Material for this task
:::

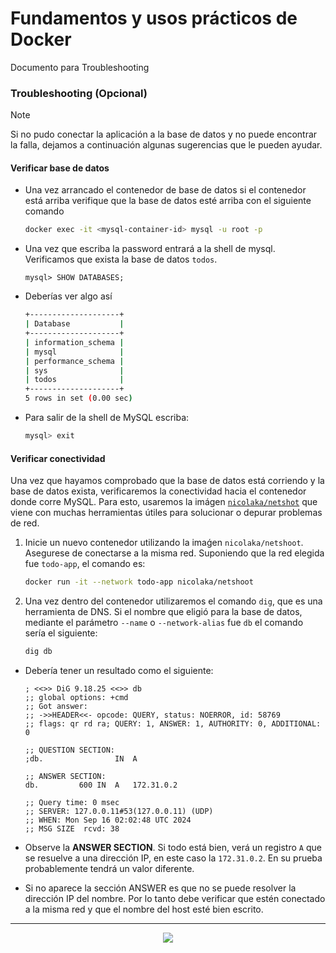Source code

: # Fundamentos y usos prácticos de Docker

Documento para Troubleshooting

### Troubleshooting (Opcional)

> [!NOTE]  
> Si no pudo conectar la aplicación a la base de datos y no puede encontrar la falla, dejamos a continuación algunas sugerencias que le pueden ayudar.

#### Verificar base de datos

- Una vez arrancado el contenedor de base de datos si el contenedor está arriba verifique que la base de datos esté arriba con el siguiente comando

    ```bash
    docker exec -it <mysql-container-id> mysql -u root -p
    ```

- Una vez que escriba la password entrará a la shell de mysql. Verificamos que exista la base de datos `todos`.

    ```mysql
    mysql> SHOW DATABASES;
    ```

- Deberías ver algo así

    ```bash
    +--------------------+
    | Database           |
    +--------------------+
    | information_schema |
    | mysql              |
    | performance_schema |
    | sys                |
    | todos              |
    +--------------------+
    5 rows in set (0.00 sec)
    ```

- Para salir de la shell de MySQL escriba:

    ```bash
    mysql> exit
    ```

#### Verificar conectividad

Una vez que hayamos comprobado que la base de datos está corriendo y la base de datos exista, verificaremos la conectividad hacia el contenedor donde corre MySQL. Para esto, usaremos la imágen [`nicolaka/netshot`](https://github.com/nicolaka/netshoot) que viene con muchas herramientas útiles para solucionar o depurar problemas de red.

1. Inicie un nuevo contenedor utilizando la imaǵen `nicolaka/netshoot`. Asegurese de conectarse a la misma red. Suponiendo que la red elegida fue `todo-app`, el comando es:

    ```bash
    docker run -it --network todo-app nicolaka/netshoot
    ```

2. Una vez dentro del contenedor utilizaremos el comando `dig`, que es una herramienta de DNS. Si el nombre que eligió para la base de datos, mediante el parámetro `--name` o `--network-alias` fue `db` el comando sería el siguiente:

    ```bash
    dig db
    ```

- Debería tener un resultado como el siguiente:

    ```
    ; <<>> DiG 9.18.25 <<>> db
    ;; global options: +cmd
    ;; Got answer:
    ;; ->>HEADER<<- opcode: QUERY, status: NOERROR, id: 58769
    ;; flags: qr rd ra; QUERY: 1, ANSWER: 1, AUTHORITY: 0, ADDITIONAL: 0

    ;; QUESTION SECTION:
    ;db.				IN	A

    ;; ANSWER SECTION:
    db.			600	IN	A	172.31.0.2

    ;; Query time: 0 msec
    ;; SERVER: 127.0.0.11#53(127.0.0.11) (UDP)
    ;; WHEN: Mon Sep 16 02:02:48 UTC 2024
    ;; MSG SIZE  rcvd: 38
    ```

- Observe la **ANSWER SECTION**. Si todo está bien, verá un registro `A` que se resuelve a una dirección IP, en este caso la `172.31.0.2`. En su prueba probablemente tendrá un valor diferente.
- Si no aparece la sección ANSWER es que no se puede resolver la dirección IP del nombre. Por lo tanto debe verificar que estén conectado a la misma red y que el nombre del host esté bien escrito.


--------------


<p align="center">
  <img src="./imgs/logos.footer.gray.webp">
</p>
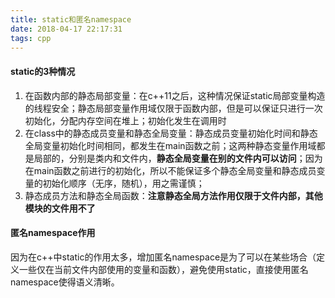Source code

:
 ```yaml
---
title: static和匿名namespace
date: 2018-04-17 22:17:31
tags: cpp
---
```


#### static的3种情况
1. 在函数内部的静态局部变量：在c++11之后，这种情况保证static局部变量构造的线程安全；静态局部变量作用域仅限于函数内部，但是可以保证只进行一次初始化，分配内存空间在堆上；初始化发生在调用时
2. 在class中的静态成员变量和静态全局变量：静态成员变量初始化时间和静态全局变量初始化时间相同，都发生在main函数之前；这两种静态变量作用域都是局部的，分别是类内和文件内，**静态全局变量在别的文件内可以访问**；因为在main函数之前进行的初始化，所以不能保证多个静态全局变量和静态成员变量的初始化顺序（无序，随机），用之需谨慎；
3. 静态成员方法和静态全局函数：**注意静态全局方法作用仅限于文件内部，其他模块的文件用不了**

#### 匿名namespace作用
因为在c++中static的作用太多，增加匿名namespace是为了可以在某些场合（定义一些仅在当前文件内部使用的变量和函数），避免使用static，直接使用匿名namespace使得语义清晰。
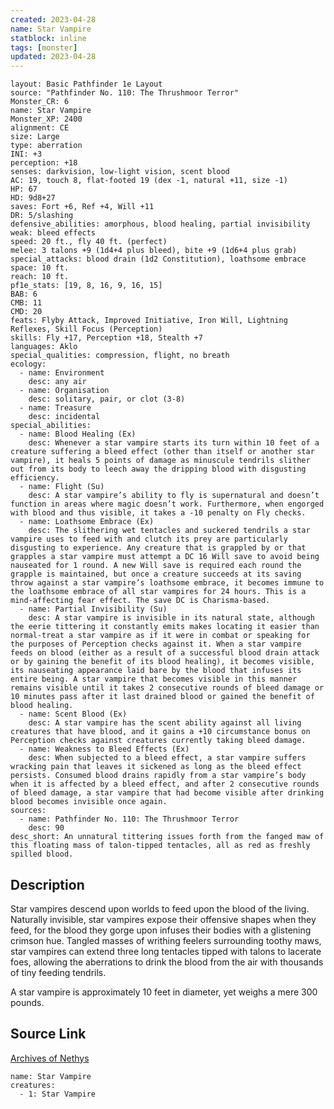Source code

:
 ```yaml
---
created: 2023-04-28
name: Star Vampire
statblock: inline
tags: [monster]
updated: 2023-04-28
---
```

```statblock
layout: Basic Pathfinder 1e Layout
source: "Pathfinder No. 110: The Thrushmoor Terror"
Monster_CR: 6
name: Star Vampire
Monster_XP: 2400
alignment: CE
size: Large
type: aberration
INI: +3
perception: +18
senses: darkvision, low-light vision, scent blood
AC: 19, touch 8, flat-footed 19 (dex -1, natural +11, size -1)
HP: 67
HD: 9d8+27
saves: Fort +6, Ref +4, Will +11
DR: 5/slashing
defensive_abilities: amorphous, blood healing, partial invisibility
weak: bleed effects
speed: 20 ft., fly 40 ft. (perfect)
melee: 3 talons +9 (1d4+4 plus bleed), bite +9 (1d6+4 plus grab)
special_attacks: blood drain (1d2 Constitution), loathsome embrace
space: 10 ft.
reach: 10 ft.
pf1e_stats: [19, 8, 16, 9, 16, 15]
BAB: 6
CMB: 11
CMD: 20
feats: Flyby Attack, Improved Initiative, Iron Will, Lightning Reflexes, Skill Focus (Perception)
skills: Fly +17, Perception +18, Stealth +7
languages: Aklo
special_qualities: compression, flight, no breath
ecology:
  - name: Environment
    desc: any air
  - name: Organisation
    desc: solitary, pair, or clot (3-8)
  - name: Treasure
    desc: incidental
special_abilities:
  - name: Blood Healing (Ex)
    desc: Whenever a star vampire starts its turn within 10 feet of a creature suffering a bleed effect (other than itself or another star vampire), it heals 5 points of damage as minuscule tendrils slither out from its body to leech away the dripping blood with disgusting efficiency.
  - name: Flight (Su)
    desc: A star vampire’s ability to fly is supernatural and doesn’t function in areas where magic doesn’t work. Furthermore, when engorged with blood and thus visible, it takes a -10 penalty on Fly checks.
  - name: Loathsome Embrace (Ex)
    desc: The slithering wet tentacles and suckered tendrils a star vampire uses to feed with and clutch its prey are particularly disgusting to experience. Any creature that is grappled by or that grapples a star vampire must attempt a DC 16 Will save to avoid being nauseated for 1 round. A new Will save is required each round the grapple is maintained, but once a creature succeeds at its saving throw against a star vampire’s loathsome embrace, it becomes immune to the loathsome embrace of all star vampires for 24 hours. This is a mind-affecting fear effect. The save DC is Charisma-based.
  - name: Partial Invisibility (Su)
    desc: A star vampire is invisible in its natural state, although the eerie tittering it constantly emits makes locating it easier than normal-treat a star vampire as if it were in combat or speaking for the purposes of Perception checks against it. When a star vampire feeds on blood (either as a result of a successful blood drain attack or by gaining the benefit of its blood healing), it becomes visible, its nauseating appearance laid bare by the blood that infuses its entire being. A star vampire that becomes visible in this manner remains visible until it takes 2 consecutive rounds of bleed damage or 10 minutes pass after it last drained blood or gained the benefit of blood healing.
  - name: Scent Blood (Ex)
    desc: A star vampire has the scent ability against all living creatures that have blood, and it gains a +10 circumstance bonus on Perception checks against creatures currently taking bleed damage.
  - name: Weakness to Bleed Effects (Ex)
    desc: When subjected to a bleed effect, a star vampire suffers wracking pain that leaves it sickened as long as the bleed effect persists. Consumed blood drains rapidly from a star vampire’s body when it is affected by a bleed effect, and after 2 consecutive rounds of bleed damage, a star vampire that had become visible after drinking blood becomes invisible once again.
sources:
  - name: Pathfinder No. 110: The Thrushmoor Terror
    desc: 90
desc_short: An unnatural tittering issues forth from the fanged maw of this floating mass of talon-tipped tentacles, all as red as freshly spilled blood.
```
## Description
Star vampires descend upon worlds to feed upon the blood of the living. Naturally invisible, star vampires expose their offensive shapes when they feed, for the blood they gorge upon infuses their bodies with a glistening crimson hue. Tangled masses of writhing feelers surrounding toothy maws, star vampires can extend three long tentacles tipped with talons to lacerate foes, allowing the aberrations to drink the blood from the air with thousands of tiny feeding tendrils.

A star vampire is approximately 10 feet in diameter, yet weighs a mere 300 pounds.
## Source Link
[Archives of Nethys](https://aonprd.com/MonsterDisplay.aspx?ItemName=Star%20Vampire)
```encounter-table
name: Star Vampire
creatures:
  - 1: Star Vampire
```
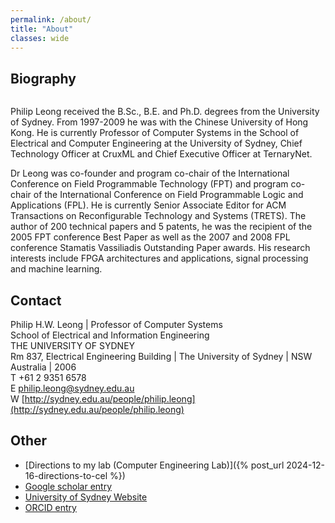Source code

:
 ```yaml
---
permalink: /about/
title: "About"
classes: wide
---
```


## Biography

<figure style="width: 30%" class="align-right">
  <img src="{{ site.url }}{{ site.baseurl }}/assets/images/phwlphoto-300x225.jpg" alt="">
</figure> 

Philip Leong received the B.Sc., B.E. and Ph.D. degrees from the University of Sydney. From 1997-2009 he was with the Chinese University of Hong Kong. He is currently Professor of Computer Systems in the School of Electrical and Computer Engineering at the University of Sydney, Chief Technology Officer at CruxML and Chief Executive Officer at TernaryNet. 

Dr Leong was co-founder and program co-chair of the International Conference on Field Programmable Technology (FPT) and program co-chair of the International Conference on Field Programmable Logic and Applications (FPL). He is currently Senior Associate Editor for ACM Transactions on Reconfigurable Technology and Systems (TRETS). The author of 200 technical papers and 5 patents, he was the recipient of the 2005 FPT conference Best Paper as well as the 2007 and 2008 FPL conference Stamatis Vassiliadis Outstanding Paper awards. His research interests include FPGA architectures and applications, signal processing and machine learning.

## Contact

Philip H.W. Leong | Professor of Computer Systems  
School of Electrical and Information Engineering  
THE UNIVERSITY OF SYDNEY   
Rm 837, Electrical Engineering Building | The University of Sydney | NSW  Australia | 2006  
T +61 2 9351 6578  
E  philip.leong@sydney.edu.au  
W  [http://sydney.edu.au/people/philip.leong](http://sydney.edu.au/people/philip.leong)


## Other
 * [Directions to my lab (Computer Engineering Lab)]({% post_url 2024-12-16-directions-to-cel %})
 * [Google scholar entry](https://scholar.google.com.au/citations?user=fTs3gvMAAAAJ&amp)
 * [University of Sydney Website](https://www.sydney.edu.au/engineering/about/our-people/academic-staff/philip-leong.html)
 * [ORCID entry](http://orcid.org/0000-0002-3923-3499)

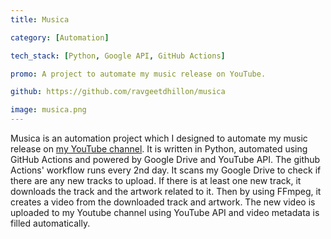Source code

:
 ```yaml
---
title: Musica

category: [Automation]

tech_stack: [Python, Google API, GitHub Actions]

promo: A project to automate my music release on YouTube.

github: https://github.com/ravgeetdhillon/musica

image: musica.png
---
```


Musica is an automation project which I designed to automate my music release on [my YouTube channel](https://youtube.com/ravdmusic). It is written in Python, automated using GitHub Actions and powered by Google Drive and YouTube API. The github Actions' workflow runs every 2nd day. It scans my Google Drive to check if there are any new tracks to upload. If there is at least one new track, it downloads the track and the artwork related to it. Then by using FFmpeg, it creates a video from the downloaded track and artwork. The new video is uploaded to my Youtube channel using YouTube API and video metadata is filled automatically.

:::

Exercise objective
Only the line with "#### Verificar conectividad" and those preceding it, back to the first line of the entries, should be repeated exactly, without pictures.

Response to the exercise
Source code

: # Fundamentos y usos prácticos de Docker

Documento para Troubleshooting

### Troubleshooting (Opcional)

> [!NOTE]  
> Si no pudo conectar la aplicación a la base de datos y no puede encontrar la falla, dejamos a continuación algunas sugerencias que le pueden ayudar.

#### Verificar base de datos

- Una vez arrancado el contenedor de base de datos si el contenedor está arriba verifique que la base de datos esté arriba con el siguiente comando

    ```bash
    docker exec -it <mysql-container-id> mysql -u root -p
    ```

- Una vez que escriba la password entrará a la shell de mysql. Verificamos que exista la base de datos `todos`.

    ```mysql
    mysql> SHOW DATABASES;
    ```

- Deberías ver algo así

    ```bash
    +--------------------+
    | Database           |
    +--------------------+
    | information_schema |
    | mysql              |
    | performance_schema |
    | sys                |
    | todos              |
    +--------------------+
    5 rows in set (0.00 sec)
    ```

- Para salir de la shell de MySQL escriba:

    ```bash
    mysql> exit
    ```

#### Verificar conectividad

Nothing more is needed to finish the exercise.